Britton's contract expires after this season, and Baltimore entered play Monday with the worst record in the major leagues (19-45).

So, as he stood in front of his locker and spoke excitedly about his return to the Orioles, Britton conceded that his stay in Baltimore may not extend beyond the July 31 non-waiver trade deadline.

"I want to pitch well and help the team, regardless of our standing or trade discussions," he said.

Asked if the next few weeks might serve as an audition for other teams, Britton replied, "I guess so, but I'm not going to think of it like that."

Britton made the 2016 AL All-Star team during a season in which he converted all 47 of his save opportunities and compiled a 0.54 ERA in 69 appearances.

He fought forearm and knee injuries last season and had only 15 saves. Then, during the winter, he tore his right Achilles tendon during a workout.

"When I injured myself in December, I was just looking forward to walking again and running again and then to be able to pitch back in the big leagues," Britton said. "There were a lot of hurdles that I overcame."

Surgery and an intense rehab program under Orioles trainer Brian Ebel enabled the 30-year-old to return sooner than many anticipated.

"The thought that he's a pitcher for us on June 11, that's remarkable," manager Buck Showalter said. "He's checked every box to get ready.

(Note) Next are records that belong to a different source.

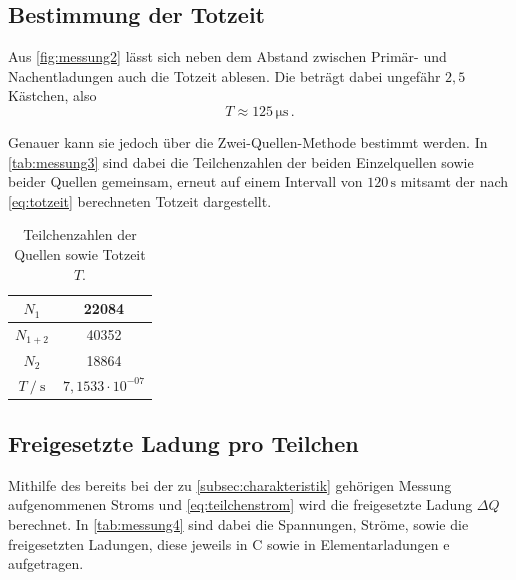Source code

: \subsection{Bestimmung der Totzeit}

Aus \autoref{fig:messung2} lässt sich neben dem Abstand zwischen Primär- und Nachentladungen auch die Totzeit ablesen.
Die beträgt dabei ungefähr $2,5$ Kästchen, also
\begin{equation*}
    T \approx 125 \,\unit{\micro\second} \,.
\end{equation*}

Genauer kann sie jedoch über die Zwei-Quellen-Methode bestimmt werden.
In \autoref{tab:messung3} sind dabei die Teilchenzahlen der beiden Einzelquellen sowie beider Quellen gemeinsam, erneut auf einem Intervall von $120 \,\unit{\second}$ mitsamt der nach \eqref{eq:totzeit} berechneten Totzeit dargestellt.

\begin{table}[H] %
    \centering
    \caption{Teilchenzahlen der Quellen sowie Totzeit $T$.}
    \label{tab:messung3}
    \begin{tabular}{|S | S|}
      \hline
        {$N_1$}                             &  22084    \\
        \hline
        {$N_{1 + 2}$ }                      &  40352    \\
        \hline
        {$N_2$}                             &  18864    \\
        \hline
        {$T \mathbin{/} \unit{\second}$}    &  {$7,1533 \cdot 10^{-07}$} \\
    \hline
    \end{tabular}
\end{table}


\subsection{Freigesetzte Ladung pro Teilchen}
\label{subsec:ladung}

Mithilfe des bereits bei der zu \autoref{subsec:charakteristik} gehörigen Messung aufgenommenen Stroms und \eqref{eq:teilchenstrom} wird die freigesetzte Ladung $\Delta Q$ berechnet.
In \autoref{tab:messung4} sind dabei die Spannungen, Ströme, sowie die freigesetzten Ladungen, diese jeweils in $\unit{\coulomb}$ sowie in Elementarladungen $\text{e}$ aufgetragen.

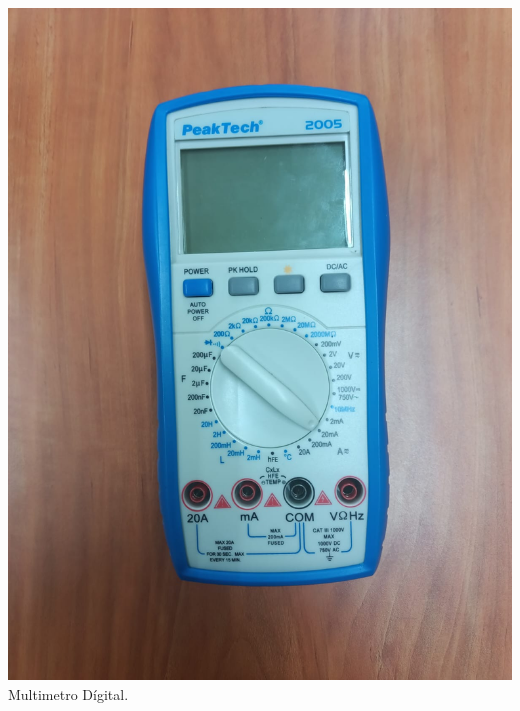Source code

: \documentclass[10pt]{article}
\begin{document}
\begin{multicols}{2}
\begin{center}
	\includegraphics[scale = 0.1]{Imagenes/Material/MultiD.jpeg}\\
	Multimetro Dígital.\\

\end{center}
\end{multicols}
\end{document}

I don't know what else you could possibly do."

Although Britton will be pitching for a team that's struggled mightily this season, that won't influence the intensity he will bring to the mound.

"I had some injuries the last few years, so I'm looking forward to turning the page on that and just getting back to pitching well," he said. "Everyone in this clubhouse wants to do well at this level, and that's my focus."

To adjust the roster for Britton's return, the Orioles placed right-hander Pedro Araujo on the 10-day disabled list with a right elbow strain and moved outfielder Colby Rasmus to the 60-day DL.